Caesar’s Pasta, LLC of Blackwood, NJ is recalling 5,610 lbs. of frozen manicotti because of potential Listeria monocytogenes.
The recall was the result of a routine sampling program, which revealed that the finished products might contain bacteria.
The frozen manicotti was sold to various foodservice distributors, and distributed to restaurants in Philadelphia, PA; Harrisburg, PA; Southeastern NY State; Northeastern PA; and San Juan, PR markets. According to the recall, the product did not enter retail commerce.
- The frozen manicotti was packaged in 10 lb. bulk boxes under the brand names Orefresco and Caesar’s Pasta with a “Best By” date of Sept. 28, 2024.
As of the posting of this recall, no illnesses have been reported.
The product is categorized as “Not-Ready-To-Eat” and the product’s instructions clearly state that the product must be cooked to 160 degrees, which would effectively kill the bacteria.
Each of the company’s customers who received the affected product has been notified and has been provided with instructions to discard the product.
About Listeria infections
Food contaminated with Listeria monocytogenes may not look or smell spoiled but can still cause serious and sometimes life-threatening infections.

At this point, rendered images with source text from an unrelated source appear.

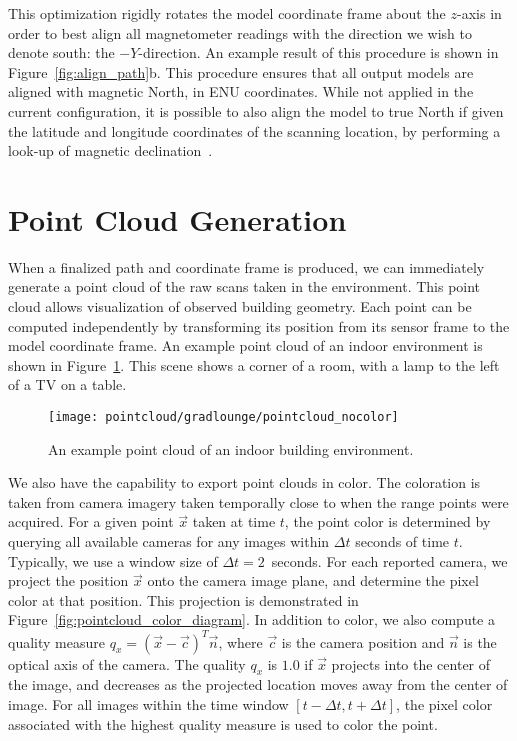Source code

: \documentclass[12pt,onecolumn,oneside]{book}
\begin{document}
This optimization rigidly rotates the model coordinate frame about the $z$-axis in order to best align all magnetometer readings with the direction we wish to denote south:  the $-Y$-direction.  An example result of this procedure is shown in Figure~\ref{fig:align_path}b.  This procedure ensures that all output models are aligned with magnetic North, in ENU coordinates.  While not applied in the current configuration, it is possible to also align the model to true North if given the latitude and longitude coordinates of the scanning location, by performing a look-up of magnetic declination~\cite{MagDec}.

\section{Point Cloud Generation}
\label{sec:pointcloud}

When a finalized path and coordinate frame is produced, we can immediately generate a point cloud of the raw scans taken in the environment.  This point cloud allows visualization of observed building geometry.  Each point can be computed independently by transforming its position from its sensor frame to the model coordinate frame.  An example point cloud of an indoor environment is shown in Figure~\ref{fig:pointcloud_nocolor}.  This scene shows a corner of a room, with a lamp to the left of a TV on a table.

\begin{figure}
	\centerline{\texttt{[image: pointcloud/gradlounge/pointcloud\_nocolor]}}
	\caption{An example point cloud of an indoor building environment.}
	\label{fig:pointcloud_nocolor}
\end{figure}

We also have the capability to export point clouds in color.  The coloration is taken from camera imagery taken temporally close to when the range points were acquired.  For a given point $\vec{x}$ taken at time $t$, the point color is determined by querying all available cameras for any images within $\Delta t$ seconds of time $t$.  Typically, we use a window size of $\Delta t = 2$~seconds.  For each reported camera, we project the position $\vec{x}$ onto the camera image plane, and determine the pixel color at that position.  This projection is demonstrated in Figure~\ref{fig:pointcloud_color_diagram}.  In addition to color, we also compute a quality measure $q_x = (\vec{x} - \vec{c})^T \vec{n}$, where $\vec{c}$ is the camera position and $\vec{n}$ is the optical axis of the camera.  The quality $q_x$ is $1.0$ if $\vec{x}$ projects into the center of the image, and decreases as the projected location moves away from the center of image.  For all images within the time window $[t - \Delta t, t + \Delta t]$, the pixel color associated with the highest quality measure is used to color the point.
\end{document}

Anyone who has eaten any recalled product and developed symptoms of Listeria infection should seek medical treatment and tell their doctors about possible Listeria exposure.
Also, anyone who has eaten any of the recalled products should monitor themselves for symptoms during the coming weeks because it can take up to 70 days after exposure to Listeria for symptoms of listeriosis to develop.
Symptoms of Listeria infection can include vomiting, nausea, persistent fever, muscle aches, severe headache, and neck stiffness. Specific laboratory tests are required to diagnose Listeria infections, which can mimic other illnesses.
Pregnant women, the elderly, young children, and people such as cancer patients who have weakened immune systems are particularly at risk of serious illnesses, life-threatening infections, and other complications. Although infected pregnant women may experience only mild, flu-like symptoms, their conditions can lead to premature delivery, infection of the newborn, or even stillbirth.